**ASSIGNED TASK**
From the records below, print exactly the lines starting at the one containing "Random Forest adalah" and ending at the one containing "### Feature Importance", ends included, and nothing else.

**PROVIDED ENTRIES**

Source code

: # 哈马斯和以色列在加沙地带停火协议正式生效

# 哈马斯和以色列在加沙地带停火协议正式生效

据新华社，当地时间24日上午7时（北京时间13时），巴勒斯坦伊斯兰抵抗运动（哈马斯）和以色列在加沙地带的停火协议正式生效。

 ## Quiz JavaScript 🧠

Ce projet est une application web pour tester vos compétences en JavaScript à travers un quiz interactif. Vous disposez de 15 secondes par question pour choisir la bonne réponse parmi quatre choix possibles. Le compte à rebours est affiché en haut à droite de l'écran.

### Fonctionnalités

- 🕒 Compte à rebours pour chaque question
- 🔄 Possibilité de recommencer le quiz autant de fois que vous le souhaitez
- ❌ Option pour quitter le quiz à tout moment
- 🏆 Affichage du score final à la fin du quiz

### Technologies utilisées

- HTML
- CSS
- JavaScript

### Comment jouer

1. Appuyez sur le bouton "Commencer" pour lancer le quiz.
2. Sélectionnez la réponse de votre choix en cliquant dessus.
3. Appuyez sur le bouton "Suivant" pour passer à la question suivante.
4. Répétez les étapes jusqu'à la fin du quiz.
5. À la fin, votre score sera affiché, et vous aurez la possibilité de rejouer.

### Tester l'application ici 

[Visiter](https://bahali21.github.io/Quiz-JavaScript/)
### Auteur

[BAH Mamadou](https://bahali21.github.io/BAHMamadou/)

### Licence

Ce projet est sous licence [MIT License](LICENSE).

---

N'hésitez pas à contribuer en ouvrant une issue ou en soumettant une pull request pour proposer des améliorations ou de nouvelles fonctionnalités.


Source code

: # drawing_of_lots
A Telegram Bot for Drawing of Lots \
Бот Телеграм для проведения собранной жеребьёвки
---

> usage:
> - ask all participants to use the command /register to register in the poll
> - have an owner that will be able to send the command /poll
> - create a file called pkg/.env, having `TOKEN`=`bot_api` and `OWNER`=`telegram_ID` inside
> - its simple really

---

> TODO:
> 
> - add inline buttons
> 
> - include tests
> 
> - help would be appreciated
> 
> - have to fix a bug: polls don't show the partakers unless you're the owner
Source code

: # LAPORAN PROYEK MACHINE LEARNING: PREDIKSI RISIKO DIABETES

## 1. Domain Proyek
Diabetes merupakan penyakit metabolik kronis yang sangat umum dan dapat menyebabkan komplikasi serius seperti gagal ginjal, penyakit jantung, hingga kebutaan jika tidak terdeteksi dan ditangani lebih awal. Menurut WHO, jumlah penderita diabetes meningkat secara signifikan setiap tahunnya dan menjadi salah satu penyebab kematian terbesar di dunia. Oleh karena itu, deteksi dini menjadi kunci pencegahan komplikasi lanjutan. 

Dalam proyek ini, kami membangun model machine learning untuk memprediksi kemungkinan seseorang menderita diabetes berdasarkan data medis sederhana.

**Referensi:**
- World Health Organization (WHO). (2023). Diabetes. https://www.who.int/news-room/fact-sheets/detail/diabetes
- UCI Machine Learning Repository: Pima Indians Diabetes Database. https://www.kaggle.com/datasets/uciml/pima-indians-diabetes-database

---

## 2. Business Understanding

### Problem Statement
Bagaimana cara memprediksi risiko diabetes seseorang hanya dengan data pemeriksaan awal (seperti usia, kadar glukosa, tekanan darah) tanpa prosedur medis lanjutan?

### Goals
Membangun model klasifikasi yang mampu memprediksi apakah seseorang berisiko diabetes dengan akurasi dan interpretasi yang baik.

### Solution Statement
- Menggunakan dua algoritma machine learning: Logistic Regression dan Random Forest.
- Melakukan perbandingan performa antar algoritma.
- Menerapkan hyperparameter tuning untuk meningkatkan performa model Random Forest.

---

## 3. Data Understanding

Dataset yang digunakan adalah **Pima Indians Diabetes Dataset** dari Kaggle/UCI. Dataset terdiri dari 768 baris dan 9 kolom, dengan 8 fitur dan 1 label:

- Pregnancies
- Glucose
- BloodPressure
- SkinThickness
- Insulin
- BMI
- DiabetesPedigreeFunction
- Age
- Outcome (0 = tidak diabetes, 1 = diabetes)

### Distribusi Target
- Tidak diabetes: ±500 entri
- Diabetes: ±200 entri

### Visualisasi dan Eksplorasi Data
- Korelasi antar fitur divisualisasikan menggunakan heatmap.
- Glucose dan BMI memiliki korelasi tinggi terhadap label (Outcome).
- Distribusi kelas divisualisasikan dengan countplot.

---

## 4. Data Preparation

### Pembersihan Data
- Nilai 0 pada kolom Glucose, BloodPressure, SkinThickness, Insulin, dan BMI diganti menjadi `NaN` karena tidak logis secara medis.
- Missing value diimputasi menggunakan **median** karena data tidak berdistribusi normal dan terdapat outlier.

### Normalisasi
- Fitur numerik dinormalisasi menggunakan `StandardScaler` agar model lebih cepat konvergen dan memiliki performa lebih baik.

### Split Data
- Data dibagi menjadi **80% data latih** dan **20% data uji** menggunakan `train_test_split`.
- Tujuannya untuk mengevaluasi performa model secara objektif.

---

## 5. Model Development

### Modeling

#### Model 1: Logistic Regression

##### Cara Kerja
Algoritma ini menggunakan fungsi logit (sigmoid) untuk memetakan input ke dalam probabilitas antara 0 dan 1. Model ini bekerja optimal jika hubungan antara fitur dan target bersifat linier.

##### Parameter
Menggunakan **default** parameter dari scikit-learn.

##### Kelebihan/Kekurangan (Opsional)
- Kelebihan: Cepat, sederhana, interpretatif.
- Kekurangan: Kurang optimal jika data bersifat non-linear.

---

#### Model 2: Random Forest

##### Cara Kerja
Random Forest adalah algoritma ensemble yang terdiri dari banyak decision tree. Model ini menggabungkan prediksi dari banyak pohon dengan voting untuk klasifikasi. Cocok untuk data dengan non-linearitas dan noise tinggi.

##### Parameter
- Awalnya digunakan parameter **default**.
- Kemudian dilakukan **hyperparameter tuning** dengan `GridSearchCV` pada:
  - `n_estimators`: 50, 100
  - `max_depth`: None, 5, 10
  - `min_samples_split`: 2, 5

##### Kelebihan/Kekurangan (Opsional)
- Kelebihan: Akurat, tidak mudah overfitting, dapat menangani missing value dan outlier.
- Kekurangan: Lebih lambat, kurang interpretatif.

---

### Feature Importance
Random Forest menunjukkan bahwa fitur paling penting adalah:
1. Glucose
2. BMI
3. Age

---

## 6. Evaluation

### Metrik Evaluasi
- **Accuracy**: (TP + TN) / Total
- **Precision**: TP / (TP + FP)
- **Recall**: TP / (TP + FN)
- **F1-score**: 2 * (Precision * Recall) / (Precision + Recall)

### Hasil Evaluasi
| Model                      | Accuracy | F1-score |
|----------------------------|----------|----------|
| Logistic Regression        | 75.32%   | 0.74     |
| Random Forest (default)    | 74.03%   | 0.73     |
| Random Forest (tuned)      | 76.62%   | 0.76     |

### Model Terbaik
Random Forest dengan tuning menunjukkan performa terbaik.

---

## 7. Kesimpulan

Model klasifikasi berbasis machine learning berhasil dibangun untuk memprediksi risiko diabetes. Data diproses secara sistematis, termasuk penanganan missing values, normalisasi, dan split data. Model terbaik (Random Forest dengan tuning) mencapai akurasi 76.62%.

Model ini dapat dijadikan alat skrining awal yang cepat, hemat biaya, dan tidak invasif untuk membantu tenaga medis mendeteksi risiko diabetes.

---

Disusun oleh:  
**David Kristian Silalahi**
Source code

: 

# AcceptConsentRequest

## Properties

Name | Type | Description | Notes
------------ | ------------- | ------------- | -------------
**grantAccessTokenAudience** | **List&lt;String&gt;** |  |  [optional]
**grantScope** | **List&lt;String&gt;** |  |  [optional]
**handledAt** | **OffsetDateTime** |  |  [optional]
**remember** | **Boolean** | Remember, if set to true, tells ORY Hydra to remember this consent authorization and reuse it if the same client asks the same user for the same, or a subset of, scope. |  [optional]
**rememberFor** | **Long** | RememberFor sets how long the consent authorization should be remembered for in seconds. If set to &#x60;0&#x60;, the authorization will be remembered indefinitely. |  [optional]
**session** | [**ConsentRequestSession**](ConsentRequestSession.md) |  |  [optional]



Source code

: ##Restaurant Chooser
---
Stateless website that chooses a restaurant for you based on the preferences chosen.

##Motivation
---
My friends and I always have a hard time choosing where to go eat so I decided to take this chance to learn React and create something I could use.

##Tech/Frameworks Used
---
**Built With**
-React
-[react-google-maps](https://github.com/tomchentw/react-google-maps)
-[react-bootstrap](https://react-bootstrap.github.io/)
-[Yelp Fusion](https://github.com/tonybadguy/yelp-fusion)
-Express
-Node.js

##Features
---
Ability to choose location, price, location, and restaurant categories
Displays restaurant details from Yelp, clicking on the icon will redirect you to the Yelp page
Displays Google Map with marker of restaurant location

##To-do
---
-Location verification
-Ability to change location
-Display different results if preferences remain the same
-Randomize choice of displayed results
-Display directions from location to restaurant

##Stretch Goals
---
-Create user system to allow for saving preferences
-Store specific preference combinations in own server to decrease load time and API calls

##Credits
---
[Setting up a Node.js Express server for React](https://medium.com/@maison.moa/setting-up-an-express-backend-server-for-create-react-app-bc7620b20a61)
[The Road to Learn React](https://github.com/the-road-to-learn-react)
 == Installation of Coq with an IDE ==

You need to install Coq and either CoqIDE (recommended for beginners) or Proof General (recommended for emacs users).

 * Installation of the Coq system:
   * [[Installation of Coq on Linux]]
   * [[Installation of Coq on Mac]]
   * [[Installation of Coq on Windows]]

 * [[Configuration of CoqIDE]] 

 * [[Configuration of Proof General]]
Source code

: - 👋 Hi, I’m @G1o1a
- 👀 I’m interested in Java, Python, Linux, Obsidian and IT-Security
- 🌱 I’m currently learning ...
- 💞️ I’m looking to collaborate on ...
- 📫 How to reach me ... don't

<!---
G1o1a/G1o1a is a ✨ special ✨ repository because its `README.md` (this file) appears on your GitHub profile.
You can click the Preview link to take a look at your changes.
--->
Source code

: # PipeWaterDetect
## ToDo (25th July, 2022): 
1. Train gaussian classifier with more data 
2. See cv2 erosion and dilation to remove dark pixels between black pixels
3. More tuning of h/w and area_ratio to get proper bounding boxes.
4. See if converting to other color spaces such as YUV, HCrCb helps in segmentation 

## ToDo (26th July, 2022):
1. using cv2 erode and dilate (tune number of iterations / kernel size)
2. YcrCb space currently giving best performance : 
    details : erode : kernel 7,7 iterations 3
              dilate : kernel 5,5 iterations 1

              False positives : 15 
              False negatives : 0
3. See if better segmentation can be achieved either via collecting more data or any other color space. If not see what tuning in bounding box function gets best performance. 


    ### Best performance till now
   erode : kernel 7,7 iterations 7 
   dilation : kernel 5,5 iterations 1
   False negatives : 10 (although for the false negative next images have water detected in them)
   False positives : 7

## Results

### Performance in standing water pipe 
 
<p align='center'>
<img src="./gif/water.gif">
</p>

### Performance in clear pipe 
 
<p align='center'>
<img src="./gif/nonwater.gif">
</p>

**REPLY TO THE EXERCISE**
Random Forest adalah algoritma ensemble yang terdiri dari banyak decision tree. Model ini menggabungkan prediksi dari banyak pohon dengan voting untuk klasifikasi. Cocok untuk data dengan non-linearitas dan noise tinggi.

##### Parameter
- Awalnya digunakan parameter **default**.
- Kemudian dilakukan **hyperparameter tuning** dengan `GridSearchCV` pada:
  - `n_estimators`: 50, 100
  - `max_depth`: None, 5, 10
  - `min_samples_split`: 2, 5

##### Kelebihan/Kekurangan (Opsional)
- Kelebihan: Akurat, tidak mudah overfitting, dapat menangani missing value dan outlier.
- Kekurangan: Lebih lambat, kurang interpretatif.

---

### Feature Importance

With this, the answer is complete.